| TASK ITEM |
Each line in the listing below that contains "assets" should be returned.

| GIVEN ENTRIES |
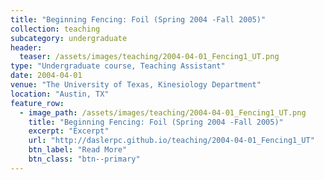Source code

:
 ```yaml
---
title: "Beginning Fencing: Foil (Spring 2004 -Fall 2005)"
collection: teaching
subcategory: undergraduate
header: 
  teaser: /assets/images/teaching/2004-04-01_Fencing1_UT.png
type: "Undergraduate course, Teaching Assistant"
date: 2004-04-01
venue: "The University of Texas, Kinesiology Department"
location: "Austin, TX"
feature_row: 
  - image_path: /assets/images/teaching/2004-04-01_Fencing1_UT.png
    title: "Beginning Fencing: Foil (Spring 2004 -Fall 2005)"
    excerpt: "Excerpt"
    url: "http://daslerpc.github.io/teaching/2004-04-01_Fencing1_UT"
    btn_label: "Read More"
    btn_class: "btn--primary"
---
```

| RESULT OF THIS TASK |
  teaser: /assets/images/teaching/2004-04-01_Fencing1_UT.png
  - image_path: /assets/images/teaching/2004-04-01_Fencing1_UT.png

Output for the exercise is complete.